## Exercise directions
Start at the line below containing "- **Networking:**" and stop at the line containing "- **BloodHound:**". Repeat every line of that stretch exactly, and nothing outside it.

══════════

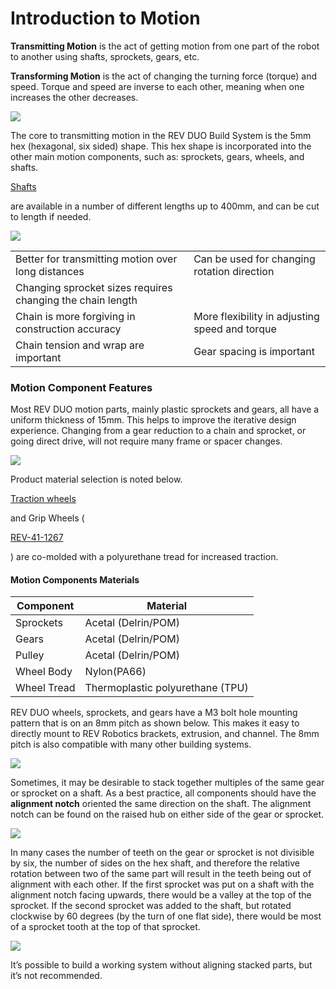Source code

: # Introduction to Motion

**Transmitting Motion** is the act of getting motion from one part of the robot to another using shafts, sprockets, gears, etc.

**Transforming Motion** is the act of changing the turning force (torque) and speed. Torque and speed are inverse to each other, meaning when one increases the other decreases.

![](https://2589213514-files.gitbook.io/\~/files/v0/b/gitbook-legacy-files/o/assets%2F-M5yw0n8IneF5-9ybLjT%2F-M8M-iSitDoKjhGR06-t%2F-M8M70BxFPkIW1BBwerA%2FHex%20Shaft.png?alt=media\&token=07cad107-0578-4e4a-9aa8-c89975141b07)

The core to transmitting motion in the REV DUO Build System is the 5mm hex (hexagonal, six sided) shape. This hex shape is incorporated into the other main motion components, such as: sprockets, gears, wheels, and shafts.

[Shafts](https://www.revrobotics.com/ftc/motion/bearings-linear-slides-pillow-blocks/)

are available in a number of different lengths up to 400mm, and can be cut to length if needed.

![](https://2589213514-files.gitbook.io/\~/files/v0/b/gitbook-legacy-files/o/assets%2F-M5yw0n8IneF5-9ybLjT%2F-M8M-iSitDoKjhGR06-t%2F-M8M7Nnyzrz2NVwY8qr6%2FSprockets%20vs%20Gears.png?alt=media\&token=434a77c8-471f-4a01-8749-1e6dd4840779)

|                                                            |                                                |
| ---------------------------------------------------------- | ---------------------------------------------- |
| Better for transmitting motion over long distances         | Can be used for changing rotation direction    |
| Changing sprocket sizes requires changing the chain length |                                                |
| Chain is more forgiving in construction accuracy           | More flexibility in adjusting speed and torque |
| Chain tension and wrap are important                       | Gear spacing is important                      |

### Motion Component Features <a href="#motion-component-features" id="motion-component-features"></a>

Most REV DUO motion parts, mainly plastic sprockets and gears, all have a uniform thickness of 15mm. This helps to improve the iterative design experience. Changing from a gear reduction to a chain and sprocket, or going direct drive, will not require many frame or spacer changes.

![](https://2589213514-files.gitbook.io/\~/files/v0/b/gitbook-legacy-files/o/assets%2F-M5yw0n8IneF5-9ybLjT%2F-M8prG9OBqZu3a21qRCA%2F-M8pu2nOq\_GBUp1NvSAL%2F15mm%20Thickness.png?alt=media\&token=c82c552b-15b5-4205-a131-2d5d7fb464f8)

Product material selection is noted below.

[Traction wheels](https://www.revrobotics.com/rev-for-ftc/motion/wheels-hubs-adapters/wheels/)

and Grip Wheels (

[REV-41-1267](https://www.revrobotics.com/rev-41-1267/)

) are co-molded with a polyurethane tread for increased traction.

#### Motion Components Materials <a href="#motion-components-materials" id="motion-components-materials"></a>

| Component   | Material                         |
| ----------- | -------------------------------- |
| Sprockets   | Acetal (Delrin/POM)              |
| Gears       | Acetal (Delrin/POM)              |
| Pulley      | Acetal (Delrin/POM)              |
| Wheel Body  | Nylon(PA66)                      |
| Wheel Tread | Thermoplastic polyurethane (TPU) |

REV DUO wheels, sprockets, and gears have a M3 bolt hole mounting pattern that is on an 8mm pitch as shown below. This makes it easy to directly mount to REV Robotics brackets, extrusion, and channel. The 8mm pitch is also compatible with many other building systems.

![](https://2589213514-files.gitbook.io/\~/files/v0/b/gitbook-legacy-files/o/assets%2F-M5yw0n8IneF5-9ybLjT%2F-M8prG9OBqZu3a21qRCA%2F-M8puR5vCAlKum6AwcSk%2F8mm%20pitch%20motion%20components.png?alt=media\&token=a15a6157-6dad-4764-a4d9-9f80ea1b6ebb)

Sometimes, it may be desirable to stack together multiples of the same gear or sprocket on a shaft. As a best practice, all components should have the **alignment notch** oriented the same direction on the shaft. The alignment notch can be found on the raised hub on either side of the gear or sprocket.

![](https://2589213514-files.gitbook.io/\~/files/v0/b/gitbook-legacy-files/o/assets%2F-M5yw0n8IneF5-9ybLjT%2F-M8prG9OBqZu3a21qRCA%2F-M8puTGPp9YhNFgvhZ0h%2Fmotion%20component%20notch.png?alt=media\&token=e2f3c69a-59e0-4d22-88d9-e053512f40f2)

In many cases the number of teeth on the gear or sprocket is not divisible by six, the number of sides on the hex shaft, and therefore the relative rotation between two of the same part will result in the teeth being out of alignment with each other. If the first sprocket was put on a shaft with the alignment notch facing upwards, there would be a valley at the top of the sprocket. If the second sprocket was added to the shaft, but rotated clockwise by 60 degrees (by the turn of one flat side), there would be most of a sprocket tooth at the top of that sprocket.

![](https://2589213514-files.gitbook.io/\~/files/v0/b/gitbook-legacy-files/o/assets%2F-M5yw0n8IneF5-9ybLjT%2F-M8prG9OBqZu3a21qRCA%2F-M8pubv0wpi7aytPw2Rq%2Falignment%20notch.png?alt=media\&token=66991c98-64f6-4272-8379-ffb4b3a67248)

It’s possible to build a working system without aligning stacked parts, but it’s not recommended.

══════════

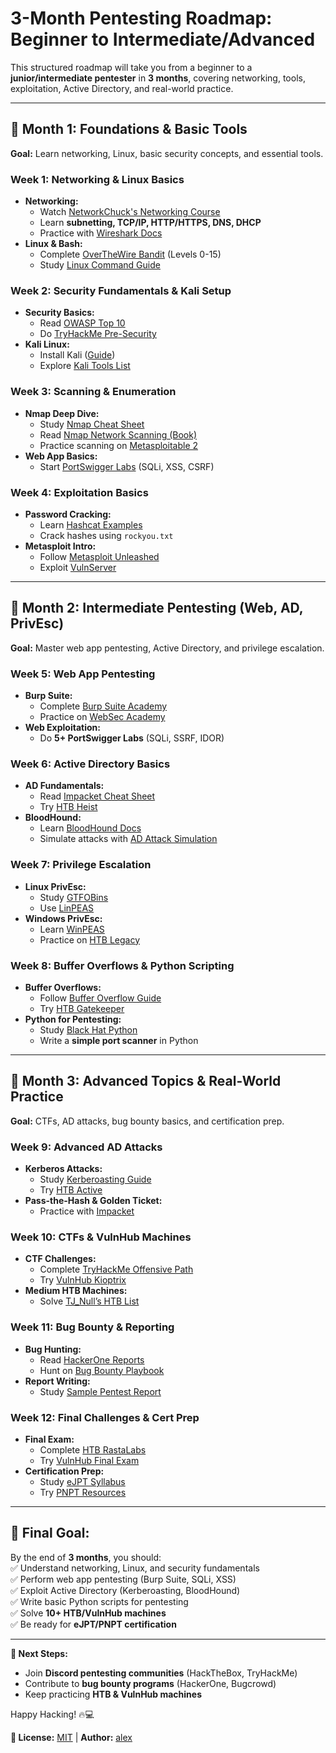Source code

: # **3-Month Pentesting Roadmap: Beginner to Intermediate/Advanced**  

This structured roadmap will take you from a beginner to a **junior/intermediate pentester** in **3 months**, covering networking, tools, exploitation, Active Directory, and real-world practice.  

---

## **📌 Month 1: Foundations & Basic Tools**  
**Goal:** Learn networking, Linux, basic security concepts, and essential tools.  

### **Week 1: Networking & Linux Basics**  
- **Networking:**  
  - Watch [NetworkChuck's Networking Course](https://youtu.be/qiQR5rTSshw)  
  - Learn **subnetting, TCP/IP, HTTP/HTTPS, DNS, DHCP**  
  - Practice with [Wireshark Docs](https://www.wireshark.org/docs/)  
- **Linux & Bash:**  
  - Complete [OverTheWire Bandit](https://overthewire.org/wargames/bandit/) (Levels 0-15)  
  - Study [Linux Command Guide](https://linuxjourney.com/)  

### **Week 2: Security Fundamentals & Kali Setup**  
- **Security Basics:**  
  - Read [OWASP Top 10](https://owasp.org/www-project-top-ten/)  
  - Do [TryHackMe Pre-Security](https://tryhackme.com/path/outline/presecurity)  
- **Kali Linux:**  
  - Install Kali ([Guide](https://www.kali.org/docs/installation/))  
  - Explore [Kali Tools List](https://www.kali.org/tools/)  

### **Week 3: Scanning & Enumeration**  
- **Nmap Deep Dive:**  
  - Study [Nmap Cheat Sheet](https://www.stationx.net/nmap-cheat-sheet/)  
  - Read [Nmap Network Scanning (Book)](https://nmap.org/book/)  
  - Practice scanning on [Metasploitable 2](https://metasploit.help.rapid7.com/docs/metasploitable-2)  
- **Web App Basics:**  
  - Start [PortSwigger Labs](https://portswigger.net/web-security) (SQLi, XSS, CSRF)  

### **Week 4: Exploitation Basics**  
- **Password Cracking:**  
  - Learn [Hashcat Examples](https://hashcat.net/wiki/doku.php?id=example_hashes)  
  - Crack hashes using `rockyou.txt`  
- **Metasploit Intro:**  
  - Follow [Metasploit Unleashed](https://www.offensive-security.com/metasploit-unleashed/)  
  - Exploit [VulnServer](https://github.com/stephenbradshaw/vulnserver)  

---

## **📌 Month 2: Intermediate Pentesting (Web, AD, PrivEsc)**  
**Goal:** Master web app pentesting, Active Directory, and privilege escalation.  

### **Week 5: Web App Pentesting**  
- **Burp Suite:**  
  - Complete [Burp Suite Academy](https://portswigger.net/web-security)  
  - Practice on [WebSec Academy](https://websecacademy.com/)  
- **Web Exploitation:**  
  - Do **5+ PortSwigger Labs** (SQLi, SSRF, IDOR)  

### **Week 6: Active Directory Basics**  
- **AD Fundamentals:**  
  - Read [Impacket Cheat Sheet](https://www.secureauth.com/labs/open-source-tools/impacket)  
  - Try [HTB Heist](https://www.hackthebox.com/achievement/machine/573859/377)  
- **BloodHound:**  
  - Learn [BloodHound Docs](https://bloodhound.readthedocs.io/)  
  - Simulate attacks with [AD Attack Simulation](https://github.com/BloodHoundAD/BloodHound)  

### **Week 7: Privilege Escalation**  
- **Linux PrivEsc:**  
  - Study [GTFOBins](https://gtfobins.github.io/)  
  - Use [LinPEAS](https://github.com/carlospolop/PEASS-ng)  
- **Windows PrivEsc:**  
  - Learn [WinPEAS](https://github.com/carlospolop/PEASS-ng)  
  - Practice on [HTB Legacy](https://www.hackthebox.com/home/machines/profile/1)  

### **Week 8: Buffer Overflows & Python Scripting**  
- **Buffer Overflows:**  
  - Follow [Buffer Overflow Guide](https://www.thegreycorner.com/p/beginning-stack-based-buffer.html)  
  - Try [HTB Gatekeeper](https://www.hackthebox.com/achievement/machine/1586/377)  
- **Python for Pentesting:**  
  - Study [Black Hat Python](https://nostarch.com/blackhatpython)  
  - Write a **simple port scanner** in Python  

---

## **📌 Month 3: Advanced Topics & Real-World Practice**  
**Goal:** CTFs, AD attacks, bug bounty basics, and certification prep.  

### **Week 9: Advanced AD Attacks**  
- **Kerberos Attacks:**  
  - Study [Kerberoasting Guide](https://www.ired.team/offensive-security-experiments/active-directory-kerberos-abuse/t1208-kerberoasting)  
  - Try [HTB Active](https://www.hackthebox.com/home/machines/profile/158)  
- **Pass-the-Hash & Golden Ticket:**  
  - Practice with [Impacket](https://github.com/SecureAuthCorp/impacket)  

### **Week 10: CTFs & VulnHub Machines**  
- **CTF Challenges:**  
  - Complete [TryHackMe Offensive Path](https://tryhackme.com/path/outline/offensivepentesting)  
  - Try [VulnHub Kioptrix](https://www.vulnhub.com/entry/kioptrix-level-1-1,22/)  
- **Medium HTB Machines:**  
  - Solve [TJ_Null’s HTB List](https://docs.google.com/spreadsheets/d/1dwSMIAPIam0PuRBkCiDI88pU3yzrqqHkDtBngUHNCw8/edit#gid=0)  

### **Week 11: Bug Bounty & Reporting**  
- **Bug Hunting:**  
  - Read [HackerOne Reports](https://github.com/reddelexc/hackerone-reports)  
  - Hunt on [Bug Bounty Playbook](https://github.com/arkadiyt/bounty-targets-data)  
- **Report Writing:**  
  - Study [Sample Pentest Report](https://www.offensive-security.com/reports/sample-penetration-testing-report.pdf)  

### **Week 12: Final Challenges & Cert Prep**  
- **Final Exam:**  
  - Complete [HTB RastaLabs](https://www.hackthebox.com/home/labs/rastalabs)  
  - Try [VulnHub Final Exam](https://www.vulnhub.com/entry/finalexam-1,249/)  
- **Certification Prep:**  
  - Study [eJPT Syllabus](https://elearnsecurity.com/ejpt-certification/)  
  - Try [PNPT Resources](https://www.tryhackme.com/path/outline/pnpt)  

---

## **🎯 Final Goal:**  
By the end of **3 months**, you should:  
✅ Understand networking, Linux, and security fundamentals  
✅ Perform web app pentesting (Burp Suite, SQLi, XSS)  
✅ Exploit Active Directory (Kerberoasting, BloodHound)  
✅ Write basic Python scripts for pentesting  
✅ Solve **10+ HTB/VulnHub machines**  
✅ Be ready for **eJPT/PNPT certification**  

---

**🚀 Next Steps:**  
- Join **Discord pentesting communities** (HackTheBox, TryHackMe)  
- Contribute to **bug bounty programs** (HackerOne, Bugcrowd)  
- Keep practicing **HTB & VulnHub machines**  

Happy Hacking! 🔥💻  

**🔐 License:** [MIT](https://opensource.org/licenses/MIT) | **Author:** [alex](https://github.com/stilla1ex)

══════════

## Worked solution
- **Networking:**  
  - Watch [NetworkChuck's Networking Course](https://youtu.be/qiQR5rTSshw)  
  - Learn **subnetting, TCP/IP, HTTP/HTTPS, DNS, DHCP**  
  - Practice with [Wireshark Docs](https://www.wireshark.org/docs/)  
- **Linux & Bash:**  
  - Complete [OverTheWire Bandit](https://overthewire.org/wargames/bandit/) (Levels 0-15)  
  - Study [Linux Command Guide](https://linuxjourney.com/)  

### **Week 2: Security Fundamentals & Kali Setup**  
- **Security Basics:**  
  - Read [OWASP Top 10](https://owasp.org/www-project-top-ten/)  
  - Do [TryHackMe Pre-Security](https://tryhackme.com/path/outline/presecurity)  
- **Kali Linux:**  
  - Install Kali ([Guide](https://www.kali.org/docs/installation/))  
  - Explore [Kali Tools List](https://www.kali.org/tools/)  

### **Week 3: Scanning & Enumeration**  
- **Nmap Deep Dive:**  
  - Study [Nmap Cheat Sheet](https://www.stationx.net/nmap-cheat-sheet/)  
  - Read [Nmap Network Scanning (Book)](https://nmap.org/book/)  
  - Practice scanning on [Metasploitable 2](https://metasploit.help.rapid7.com/docs/metasploitable-2)  
- **Web App Basics:**  
  - Start [PortSwigger Labs](https://portswigger.net/web-security) (SQLi, XSS, CSRF)  

### **Week 4: Exploitation Basics**  
- **Password Cracking:**  
  - Learn [Hashcat Examples](https://hashcat.net/wiki/doku.php?id=example_hashes)  
  - Crack hashes using `rockyou.txt`  
- **Metasploit Intro:**  
  - Follow [Metasploit Unleashed](https://www.offensive-security.com/metasploit-unleashed/)  
  - Exploit [VulnServer](https://github.com/stephenbradshaw/vulnserver)  

---

## **📌 Month 2: Intermediate Pentesting (Web, AD, PrivEsc)**  
**Goal:** Master web app pentesting, Active Directory, and privilege escalation.  

### **Week 5: Web App Pentesting**  
- **Burp Suite:**  
  - Complete [Burp Suite Academy](https://portswigger.net/web-security)  
  - Practice on [WebSec Academy](https://websecacademy.com/)  
- **Web Exploitation:**  
  - Do **5+ PortSwigger Labs** (SQLi, SSRF, IDOR)  

### **Week 6: Active Directory Basics**  
- **AD Fundamentals:**  
  - Read [Impacket Cheat Sheet](https://www.secureauth.com/labs/open-source-tools/impacket)  
  - Try [HTB Heist](https://www.hackthebox.com/achievement/machine/573859/377)  
- **BloodHound:**  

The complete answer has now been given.